> [Your goal] Every line in the entries that holds the word "tweets" counts toward the answer, which should be a single number.

====== Records supplied

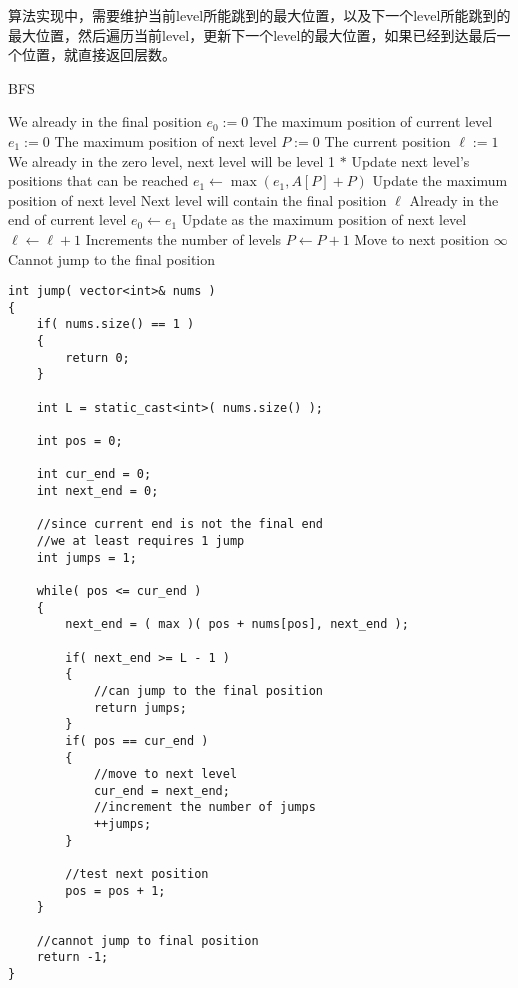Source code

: 算法实现中，需要维护当前level所能跳到的最大位置，以及下一个level所能跳到的最大位置，然后遍历当前level，更新下一个level的最大位置，如果已经到达最后一个位置，就直接返回层数。

\setcounter{algorithm}{0}
\begin{algorithm}[H]
\caption{BFS}
\begin{algorithmic}[1]
\State {} \Comment We already in the final position
\EndIf
\State $e_0 := 0$ \Comment The maximum position of current level
\State $e_1 := 0$ \Comment The maximum position of next level
\State $P:=0$ \Comment The current position
\State $\ell := 1$ \Comment We already in the zero level, next level will be level 1
\State $\ast$ Update next level's positions that can be reached
\State $e_1 \gets \max(e_1, A[P]+P)$ \Comment Update the maximum position of next level
 \Comment Next level will contain the final position
\State \Return $\ell$
\EndIf
{} \Comment Already in the end of current level
\State $e_0 \gets e_1$ \Comment Update as the maximum position of next level
\State $\ell\gets \ell+1$ \Comment Increments the number of levels
\EndIf
\State $P \gets P+1$ \Comment Move to next position
\EndWhile
\State \Return $\infty$ \Comment Cannot jump to the final position
\EndProcedure
\end{algorithmic}
\end{algorithm}

\setcounter{lstlisting}{0}
\begin{lstlisting}[style=customc, caption={BFS}]
int jump( vector<int>& nums )
{
    if( nums.size() == 1 )
    {
        return 0;
    }

    int L = static_cast<int>( nums.size() );

    int pos = 0;

    int cur_end = 0;
    int next_end = 0;

    //since current end is not the final end
    //we at least requires 1 jump
    int jumps = 1;

    while( pos <= cur_end )
    {
        next_end = ( max )( pos + nums[pos], next_end );

        if( next_end >= L - 1 )
        {
            //can jump to the final position
            return jumps;
        }
        if( pos == cur_end )
        {
            //move to next level
            cur_end = next_end;
            //increment the number of jumps
            ++jumps;
        }

        //test next position
        pos = pos + 1;
    }

    //cannot jump to final position
    return -1;
}
\end{lstlisting}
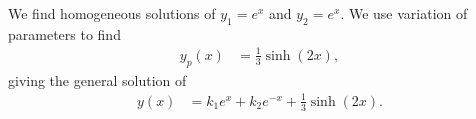 \documentclass[10pt]{mypackage}
\begin{document}
\begin{solution}[4.6, Problem 8]
  We find homogeneous solutions of $y_1 = e^{x}$ and $y_2 = e^x$. We use variation of parameters to find
  \begin{align*}
    y_p(x) &= \frac{1}{3}\sinh(2x),
  \end{align*}
  giving the general solution of
  \begin{align*}
    y(x) &= k_1e^x + k_2e^{-x} + \frac{1}{3}\sinh(2x).
  \end{align*}
\end{solution}
\begin{solution}[4.6, Problem 14]

\end{solution}
\begin{solution}[4.6, Problem 31]

\end{solution}
\begin{solution}[4.7, Problem 4]

\end{solution}
\begin{solution}[4.7, Problem 10]

\end{solution}
\begin{solution}[4.7, Problem 12]

\end{solution}
\begin{solution}[4.7, Problem 14]

\end{solution}
\begin{solution}[4.7, Problem 16]

\end{solution}
\begin{solution}[4.7, Problem 18]

\end{solution}
\begin{solution}[4.7, Problem 32]

\end{solution}
\end{document}

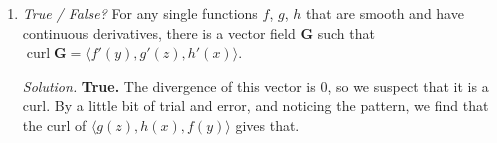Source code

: \documentclass{article}
\DeclareMathOperator{\curl}{curl}
\begin{document}
\begin{enumerate}
{\em Solution.} {\bf True.} The path can be split into three parts, the upper lobe, the center lobe, and the lower lobe. Only the center lobe of the graph contributes to the integral, and it is counterclockwise, so the integral is $2\pi$.

\item {\em True / False?} For any single functions $f$, $g$, $h$ that are smooth and have continuous derivatives, there is a vector field $\mathbf{G}$ such that $\curl \mathbf{G} = \langle f'(y), g'(z), h'(x) \rangle$.

{\em Solution.} {\bf True.} The divergence of this vector is $0$, so we suspect that it is a curl. By a little bit of trial and error, and noticing the pattern, we find that the curl of $\langle g(z), h(x), f(y) \rangle$ gives that.
\end{enumerate}
\end{document}
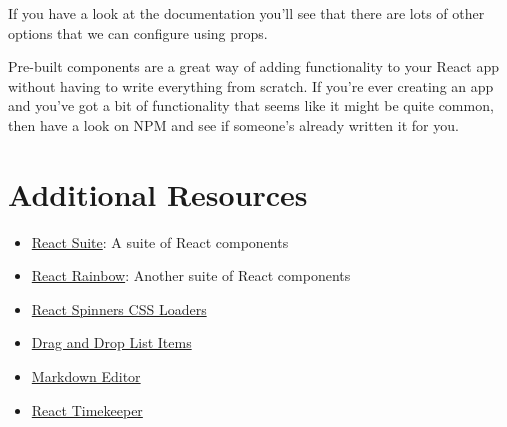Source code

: If you have a look at the documentation you'll see that there are lots of other options that we can configure using props.

\hr

Pre-built components are a great way of adding functionality to your React app without having to write everything from scratch. If you're ever creating an app and you've got a bit of functionality that seems like it might be quite common, then have a look on NPM and see if someone's already written it for you.



\section{Additional Resources}

\begin{itemize}[leftmargin=*]
    \item \href{https://rsuitejs.com/en/}{React Suite}: A suite of React components
    \item \href{https://react-rainbow.web.app}{React Rainbow}: Another suite of React components
    \item \href{https://github.com/JoshK2/react-spinners-css}{React Spinners CSS Loaders}
    \item \href{https://github.com/atlassian/react-beautiful-dnd}{Drag and Drop List Items}
    \item \href{https://github.com/uiwjs/react-md-editor}{Markdown Editor}
    \item \href{https://catc.github.io/react-timekeeper/}{React Timekeeper}
\end{itemize}
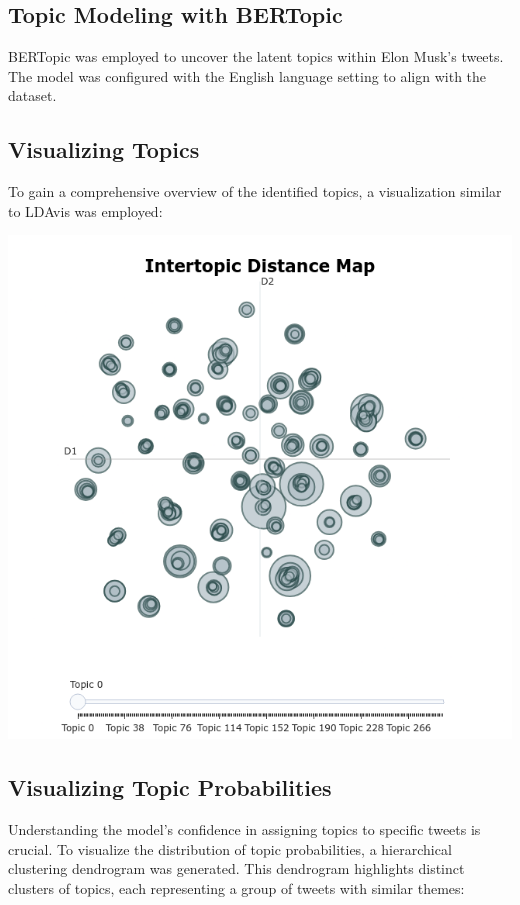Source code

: \documentclass[12pt]{article}
\begin{document}
\subsection{Topic Modeling with BERTopic}
BERTopic was employed to uncover the latent topics within Elon Musk's tweets. The model was configured with the English language setting to align with the dataset.

\subsection{Visualizing Topics}
To gain a comprehensive overview of the identified topics, a visualization similar to LDAvis was employed: \\

\begin{minipage}{0.48\textwidth}
    \centering
    \includegraphics[width=\linewidth]{lda.png}
        \label{fig:lda}
    \end{minipage}\hfill
    \newpage
\subsection{Visualizing Topic Probabilities}
Understanding the model's confidence in assigning topics to specific tweets is crucial. To visualize the distribution of topic probabilities, a hierarchical clustering dendrogram was generated. This dendrogram highlights distinct clusters of topics, each representing a group of tweets with similar themes:
\end{document}
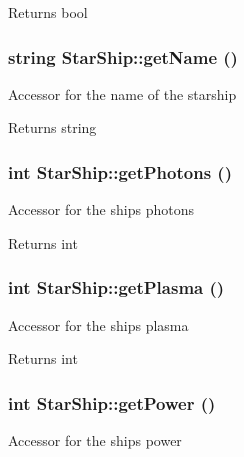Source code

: \begin{DoxyReturn}{Returns}
bool 
\end{DoxyReturn}
\hypertarget{classStarShip_a822cba8f4276378a9c4cec72213e1e80}{
\subsubsection[{getName}]{\setlength{\rightskip}{0pt plus 5cm}string StarShip::getName ()}}
\label{da/d97/classStarShip_a822cba8f4276378a9c4cec72213e1e80}
Accessor for the name of the starship

\begin{DoxyReturn}{Returns}
string 
\end{DoxyReturn}
\hypertarget{classStarShip_a48df1266b1b5d8ed36ad91bc0ac8e53b}{
\subsubsection[{getPhotons}]{\setlength{\rightskip}{0pt plus 5cm}int StarShip::getPhotons ()}}
\label{da/d97/classStarShip_a48df1266b1b5d8ed36ad91bc0ac8e53b}
Accessor for the ships photons

\begin{DoxyReturn}{Returns}
int 
\end{DoxyReturn}
\hypertarget{classStarShip_a9da23f7827b3f10fb22b3b0e4cea8e52}{
\subsubsection[{getPlasma}]{\setlength{\rightskip}{0pt plus 5cm}int StarShip::getPlasma ()}}
\label{da/d97/classStarShip_a9da23f7827b3f10fb22b3b0e4cea8e52}
Accessor for the ships plasma

\begin{DoxyReturn}{Returns}
int 
\end{DoxyReturn}
\hypertarget{classStarShip_a3bdba9448b3c6096f6973abccf2eca0c}{
\subsubsection[{getPower}]{\setlength{\rightskip}{0pt plus 5cm}int StarShip::getPower ()}}
\label{da/d97/classStarShip_a3bdba9448b3c6096f6973abccf2eca0c}
Accessor for the ships power

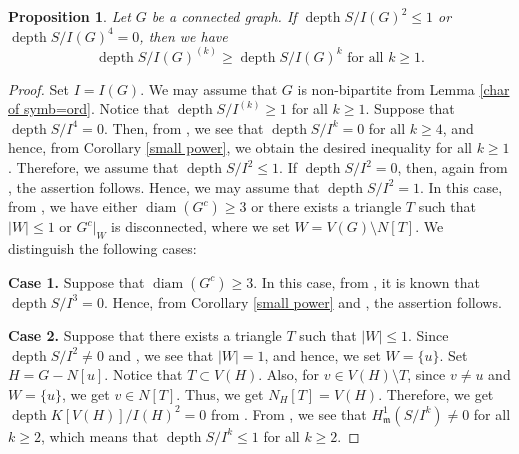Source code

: \documentclass[12pt]{amsart}
\newtheorem{prop}[thm]{Proposition}
\theoremstyle{definition}
\theoremstyle{remark}
\DeclareMathOperator{\diam}{diam}
\DeclareMathOperator{\depth}{depth}
\begin{document}
\begin{prop}\label{sufficient}
Let $G$ be a connected graph. If $\depth S/I(G)^{2}\leq1$ or $\depth S/I(G)^{4}=0$, then we have  
$$\depth S/I(G)^{(k)}\geq\depth S/I(G)^{k}\mbox{ for all }k\geq1.$$
\end{prop}
\begin{proof}
Set $I=I(G)$. We may assume that $G$ is non-bipartite from Lemma \ref{char of symb=ord}. Notice that $\depth S/I^{(k)}\geq1$ for all $k\geq1$. Suppose that $\depth S/I^{4}=0$. Then, from \cite[Theorem 2.15]{mmv2012}, we see that $\depth S/I^{k}=0$ for all $k\geq4$, and hence, from Corollary \ref{small power}, we obtain the desired inequality for all $k\geq1$. Therefore, we assume that $\depth S/I^{2}\leq1$. If $\depth S/I^{2}=0$, then, again from \cite[Theorem 2.15]{mmv2012}, the assertion follows. Hence, we may assume that $\depth S/I^{2}=1$. In this case, from \cite[Theorem 4.8]{tt2014}, we have either $\diam(G^{c})\geq3$ or there exists a triangle $T$ such that $|W|\leq1$ or $G^{c}|_{W}$ is disconnected, where we set $W=V(G)\setminus N[T]$. 
We distinguish the following cases: 

{\bf Case 1.} Suppose that $\diam(G^{c})\geq3$. In this case, from \cite[Proposition 4.5]{hlt2023}, it is known that $\depth S/I^{3}=0$. Hence, from Corollary \ref{small power} and \cite[Theorem 2.15]{mmv2012}, the assertion follows. 

{\bf Case 2.} Suppose that there exists a triangle $T$ such that $|W|\leq1$. Since $\depth S/I^{2}\neq0$ and \cite[Theorem 2.8]{tt2014}, we see that $|W|=1$, and hence, we set $W=\{u\}$. Set $H=G-N[u]$. Notice that $T\subset V(H)$. Also, for $v\in V(H)\setminus T$, since $v\neq u$ and $W=\{u\}$, we get $v\in N[T]$. Thus, we get $N_{H}[T]=V(H)$. Therefore, we get $\depth K[V(H)]/I(H)^{2}=0$ from \cite[Theorem 2.8]{tt2014}. From \cite[Proposition 1.6, Lemma 1.7, Proposition 3.1]{hlt2023}, we see that $H_{\mathfrak{m}}^{1}(S/I^{k})\neq0$ for all $k\geq2$, which means that $\depth S/I^{k}\leq1$ for all $k\geq2$. 


\end{proof}
\end{document}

============

> [Answer to the exercise] 2